The TV (HDMI Input) also shows its default display as if nothing is connected at all.

There is no BIOS image.

Please help.
thank you in advance.


----------



## spunk.funk (May 13, 2010)

There will be no Bios image on a secondary screen. 
What make and model# Lenovo laptop do you have? 
Did you right click a blank space on the Desktop and choose *Display Settings*? then under *Multiple Displays*, did you choose E*xtend These Displays? *
If that is not available, go to Start/Search and type *devmgmt.msc,* right click the *devmgmt* results and *Run As Administrator.* In the Elevated _Device Manager_ are there any devices with yellow flags? If so, these devices need drivers installed. If you expand Display, what is the make and model# of your _Display Adapter_? 
Go to the Lenovo drivers page, Laptops-and-netbooks :: Lenovo-G-Series-laptops :: Lenovo-G500-Notebook - Lenovo Support (US) type in your make and model# and choose your Windows 10 OS version (ie) 32bit or 64bit and download the updated driver for your model#


----------



## qchiapetp (Mar 15, 2016)

I have a Lenovo ideapad Z580 

The Display Settings is already set to Extend These Displays

In the Elevated Device Manager, there are no devices with yellow flags


----------



## Stancestans (Apr 26, 2009)

qchiapetp said:


> I have a Lenovo ideapad Z580
> 
> The Display Settings is already set to Extend These Displays
> 
> In the Elevated Device Manager, there are no devices with yellow flags


There are no drivers for your laptop for Windows 10 and your laptop is not supported. You can try the Windows 8.1 graphics drivers instead (Nvidia or Intel, depending on which graphics adapter your system has). Multiple displays will most likely not work if your display adapter is using standard vga drivers (generic). If the drivers fail to install normally, run the installer in compatibility mode.


----------



## spunk.funk (May 13, 2010)

> Go to the Lenovo drivers page,Laptops-and-netbooks :: IdeaPad-Z-Series-laptops :: IdeaPad-Z580 - Lenovo Support (US) type in your make and model# and choose your Windows 8 OS version (ie) 32bit or 64bit and download the updated driver for your model#


----------



## qchiapetp (Mar 15, 2016)

I have already tried installing older drivers from the Lenovo website, including both 64 and 32 bit. None of them have solved the issue.


----------



## Stancestans (Apr 26, 2009)

qchiapetp said:


> I have already tried installing older drivers from the Lenovo website, including both 64 and 32 bit. None of them have solved the issue.
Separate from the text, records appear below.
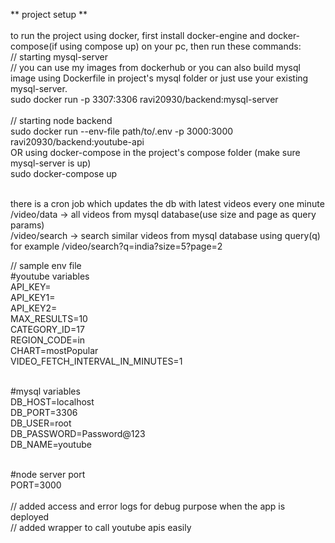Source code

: ** project setup **<br/><br/>
to run the project using docker, first install docker-engine and docker-compose(if using compose up) on your pc, then run these commands:<br/>
// starting mysql-server<br/>
// you can use my images from dockerhub or you can also build mysql image using Dockerfile in project's mysql folder or just use your existing mysql-server.<br/>
sudo docker run -p 3307:3306 ravi20930/backend:mysql-server<br/><br/>
// starting node backend<br/>
sudo docker run --env-file path/to/.env -p 3000:3000 ravi20930/backend:youtube-api<br/>
OR using docker-compose in the project's compose folder (make sure mysql-server is up)<br/>
sudo docker-compose up<br/><br/>

there is a cron job which updates the db with latest videos every one minute<br/>
/video/data -> all videos from mysql database(use size and page as query params)<br/>
/video/search -> search similar videos from mysql database using query(q)<br/>
for example /video/search?q=india?size=5?page=2<br/>

// sample env file <br/>
#youtube variables<br/>
API_KEY=<br/>
API_KEY1=<br/>
API_KEY2=<br/>
MAX_RESULTS=10<br/>
CATEGORY_ID=17<br/>
REGION_CODE=in<br/>
CHART=mostPopular<br/>
VIDEO_FETCH_INTERVAL_IN_MINUTES=1<br/><br/>

#mysql variables<br/>
DB_HOST=localhost<br/>
DB_PORT=3306<br/>
DB_USER=root<br/>
DB_PASSWORD=Password@123<br/>
DB_NAME=youtube<br/><br/>

#node server port<br/>
PORT=3000<br/><br/>
// added access and error logs for debug purpose when the app is deployed<br/>
// added wrapper to call youtube apis easily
You MUST install only drivers that match the architecture of your version of Windows; 64-bit drivers for 64-bit OS and 32-bit drivers for 32-bit OS.

*Disconnect all external display connections (vga, hdmi).*

Download Display Driver Uninstaller (DDU), open Control Panel > Programs and uninstall the current graphics drivers.

Chances are you are using drivers automatically installed from Windows Update. Stop Windows from automatically installing drivers from Windows Update by changing device installation settings as described here Device Driver Automatic Installation - Turn On or Off in Windows 10 - Windows 10 Forums. This setting only stops Windows from searching online for drivers from Windows Update when (new) hardware is detected and instead only searches the computer for preconfigured (offline) drivers. It does not affect Windows Update itself.

To prevent Windows Update from installing display drivers, hide the drivers using the wushowhide utility.

Reboot into safe mode and run DDU to clean any remnants of the display drivers. Reboot normally and your display adapter should be using standard vga drivers included in Windows (check in device manager). You may have to adjust screen resolution if it's lower than the native.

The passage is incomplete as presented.